Mentre tutti discutono dei provvedimenti contro i lavavetri, la politica dimentica la legge Bossi Fini
A dir la verità, l’ordinanza che a Firenze, la Giunta di centro-sinistra ha messo in campo contro i lavavetri, non ha certo il sapore di una novità.
Se oggi l’oggetto dell’attenzione è chi ai semafori cerca di guadagnare qualche spicciolo, nei mesi scorsi, al centro della scena erano finite prostitute, “accattoni”, Rom e Sinti: ogni città, ogni amministrazione, ha intrapreso la sua piccola battaglia contro il degrado individuando in questo o quel soggetto il problema da eliminare.
Come nelle altre occasioni, il provvedimento di turno, porta con se anche lo strascico di dichiarazioni, prese di posizioni, divergenze e plausi che vengono offerti dal dibattito politico. Non mancano le dichiarazioni di intenti, a volte superficiali, come quelle secondando cui, provvedimenti di questo tipo potrebbero servire ad eliminare il racket e lo sfruttamento, altre aberranti come quelle di chi definisce quello di Firenze “un provvedimento per evitare di diventare razzisti”. In altre parole, un provvedimento razzista che dovrebbe evitare proprio la diffidenza e l’ostilità nei confronti dei migranti.
Il confronto si gioca, come ormai accade da tempo, sempre e solo sul terreno della sicurezza. Si parla dell’efficacia e dell’opportunità dei provvedimenti, soffocando nel vortice securitario i nodi veri della discussione.
Il quadro complessivo, la sequenza ormai inarrestabile di ordinanze, regolamenti, azioni, intraprese dalle amministrazioni e dal governo centrale è così teso a produrre l’idea che le contraddizioni e i problemi che attraversano le nostre città, vadano affrontati con la politica del divieto e della proibizione.

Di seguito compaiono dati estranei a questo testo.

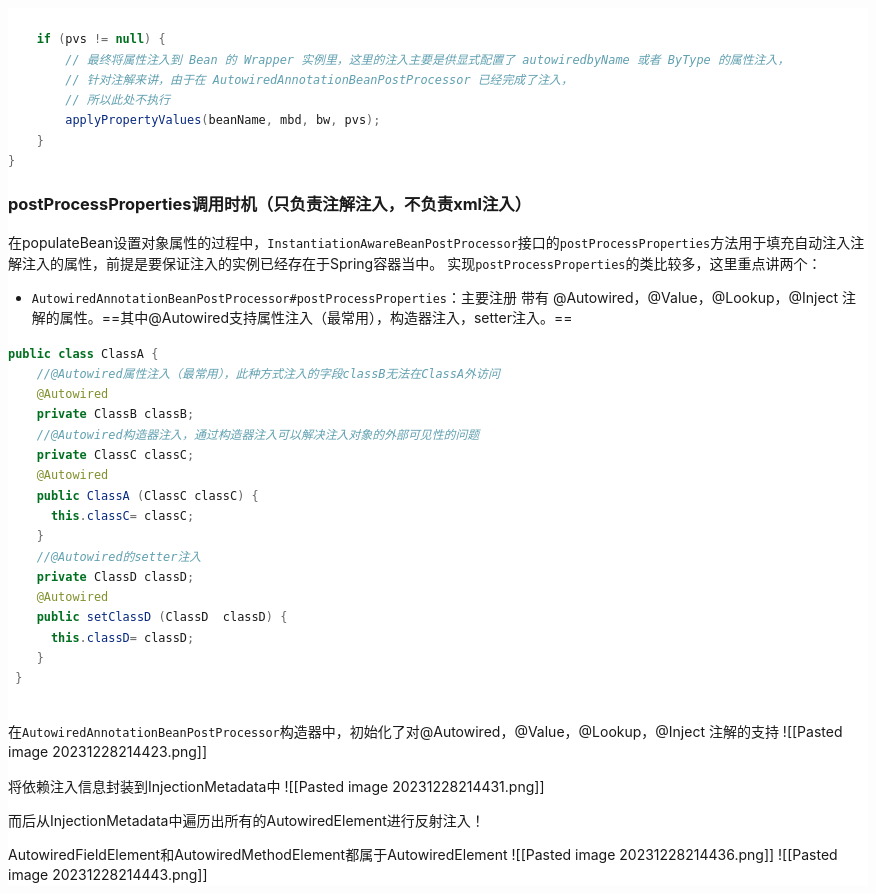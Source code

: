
 ```Java

	if (pvs != null) {
		// 最终将属性注入到 Bean 的 Wrapper 实例里，这里的注入主要是供显式配置了 autowiredbyName 或者 ByType 的属性注入，
		// 针对注解来讲，由于在 AutowiredAnnotationBeanPostProcessor 已经完成了注入，
		// 所以此处不执行
		applyPropertyValues(beanName, mbd, bw, pvs);
	}
}

```

### postProcessProperties调用时机（只负责注解注入，不负责xml注入）

在populateBean设置对象属性的过程中，`InstantiationAwareBeanPostProcessor`接口的`postProcessProperties`方法用于填充自动注入注解注入的属性，前提是要保证注入的实例已经存在于Spring容器当中。
实现`postProcessProperties`的类比较多，这里重点讲两个：
- `AutowiredAnnotationBeanPostProcessor#postProcessProperties`：主要注册 带有 @Autowired，@Value，@Lookup，@Inject 注解的属性。==其中@Autowired支持属性注入（最常用），构造器注入，setter注入。==
```Java
public class ClassA {
    //@Autowired属性注入（最常用），此种方式注入的字段classB无法在ClassA外访问
    @Autowired
    private ClassB classB;
    //@Autowired构造器注入，通过构造器注入可以解决注入对象的外部可见性的问题
    private ClassC classC;
    @Autowired
    public ClassA (ClassC classC) {
      this.classC= classC;
    }
    //@Autowired的setter注入
    private ClassD classD;
    @Autowired
    public setClassD (ClassD  classD) {
      this.classD= classD;
    }
 }
  
```

在`AutowiredAnnotationBeanPostProcessor`构造器中，初始化了对@Autowired，@Value，@Lookup，@Inject 注解的支持
![[Pasted image 20231228214423.png]]

将依赖注入信息封装到InjectionMetadata中
![[Pasted image 20231228214431.png]]

而后从InjectionMetadata中遍历出所有的AutowiredElement进行反射注入！

AutowiredFieldElement和AutowiredMethodElement都属于AutowiredElement
![[Pasted image 20231228214436.png]]
![[Pasted image 20231228214443.png]]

Il rischio insomma è quello di far digerire questo dibattito come fosse l’unica strada con cui guardare alle vicende del nostro tempo. Non di meno, quello di aprire spazi per i crescenti episodi di razzismo e discriminazione che vengono registrati.
Ma guardando complessivamente a quello che sta avvenendo in questi tempi, non possiamo non rilevare come tutte queste vicende omettano sempre le questioni cruciali che sono invece i punti chiave, le prospettive privilegiate da cui guardare ciò che ci sta intorno.
Se le nostre città si trovano travolte da una presunta “invasione” che ne minaccerebbe lo stato di salute, cioè, molto più semplicemente, se le città che abitiamo si ritrovano più che mai attraversate da fenomeni sociali legati alla povertà, alla discriminazione, alla non-accoglienza, basta spostare lo sguardo verso Sud per trovare le coste bagnate dal mediterraneo travolte invece dalla vera emergenza, quella legata ai viaggi disperati che attraversano i nostri mari, ai respingimenti, all’assenza di canali legali d’accesso al nostro paese, quella per cui chi salva un naufrago può trovarsi imputato in un processo ingiusto.
Se il nostro paese è ormai costellato da una infinità di micro-provvedimenti repressivi, è soprattutto orfano di una proposta vera, efficace e giusta in materia di immigrazione. Ancora la legge Bossi Fini è in vigore, mentre la proposta Amato Ferrero, impantanata nel suo farraginoso iter parlamentare, non sembra essere in grado di dare prospettive di inversione di tendenza.
Città più sicure? Cominciamo cambiando le leggi che producono discriminazione e povertà. Ma il dibattito politico questo sembra sempre scordarlo.